■ What you have to do
Filter the records below down to lines containing "saves".

■ Information provided
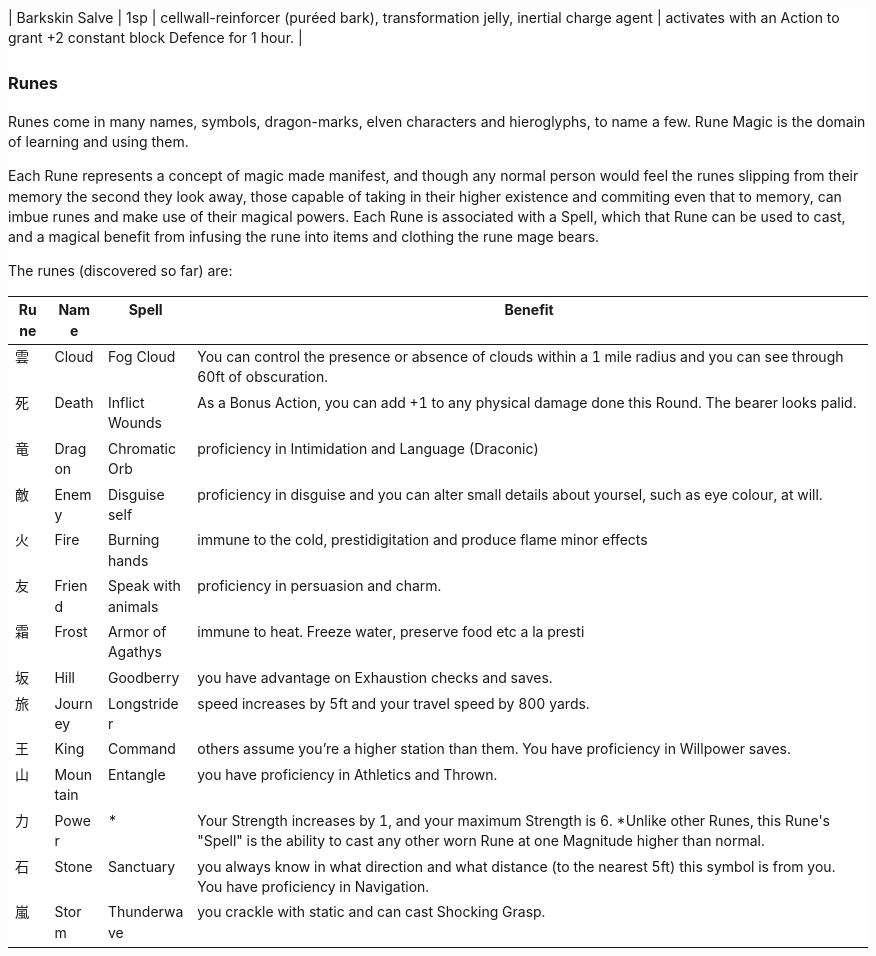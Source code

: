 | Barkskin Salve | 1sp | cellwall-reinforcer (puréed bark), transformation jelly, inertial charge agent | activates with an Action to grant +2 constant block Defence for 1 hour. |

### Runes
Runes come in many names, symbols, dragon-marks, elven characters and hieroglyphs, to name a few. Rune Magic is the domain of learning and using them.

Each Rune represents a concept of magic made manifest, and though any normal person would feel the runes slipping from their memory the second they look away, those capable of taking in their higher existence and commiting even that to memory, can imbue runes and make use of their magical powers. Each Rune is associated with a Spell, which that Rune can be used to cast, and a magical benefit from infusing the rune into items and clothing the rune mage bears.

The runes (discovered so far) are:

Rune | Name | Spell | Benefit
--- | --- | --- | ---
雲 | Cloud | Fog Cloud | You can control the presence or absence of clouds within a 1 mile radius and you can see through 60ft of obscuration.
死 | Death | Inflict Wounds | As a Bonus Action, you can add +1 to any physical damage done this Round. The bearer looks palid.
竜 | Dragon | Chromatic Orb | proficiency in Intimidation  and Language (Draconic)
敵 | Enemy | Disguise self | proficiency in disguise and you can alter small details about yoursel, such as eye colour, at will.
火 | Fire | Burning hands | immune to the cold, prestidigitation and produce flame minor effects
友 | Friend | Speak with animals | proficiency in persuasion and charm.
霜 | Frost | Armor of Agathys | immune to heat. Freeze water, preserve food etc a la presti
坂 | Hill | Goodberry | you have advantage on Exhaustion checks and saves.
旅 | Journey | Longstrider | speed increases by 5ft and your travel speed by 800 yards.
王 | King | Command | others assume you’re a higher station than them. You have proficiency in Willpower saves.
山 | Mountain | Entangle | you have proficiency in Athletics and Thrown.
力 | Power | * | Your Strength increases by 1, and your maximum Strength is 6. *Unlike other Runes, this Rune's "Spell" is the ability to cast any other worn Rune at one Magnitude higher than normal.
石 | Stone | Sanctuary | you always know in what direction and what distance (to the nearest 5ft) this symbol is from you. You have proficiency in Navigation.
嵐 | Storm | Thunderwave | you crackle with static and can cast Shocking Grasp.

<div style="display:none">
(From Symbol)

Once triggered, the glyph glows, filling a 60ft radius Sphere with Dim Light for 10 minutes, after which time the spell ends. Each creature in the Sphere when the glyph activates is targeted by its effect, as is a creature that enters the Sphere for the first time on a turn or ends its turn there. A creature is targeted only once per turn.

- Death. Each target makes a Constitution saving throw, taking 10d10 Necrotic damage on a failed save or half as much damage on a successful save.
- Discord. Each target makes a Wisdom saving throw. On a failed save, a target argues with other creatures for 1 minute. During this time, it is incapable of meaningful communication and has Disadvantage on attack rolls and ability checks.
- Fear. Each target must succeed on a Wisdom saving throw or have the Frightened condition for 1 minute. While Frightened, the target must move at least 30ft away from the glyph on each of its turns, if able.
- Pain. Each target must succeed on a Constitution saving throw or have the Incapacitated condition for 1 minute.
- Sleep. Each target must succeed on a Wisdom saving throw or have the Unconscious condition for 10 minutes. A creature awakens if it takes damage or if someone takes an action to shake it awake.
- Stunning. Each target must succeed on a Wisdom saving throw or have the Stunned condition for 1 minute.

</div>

■ Task output
坂 | Hill | Goodberry | you have advantage on Exhaustion checks and saves.
王 | King | Command | others assume you’re a higher station than them. You have proficiency in Willpower saves.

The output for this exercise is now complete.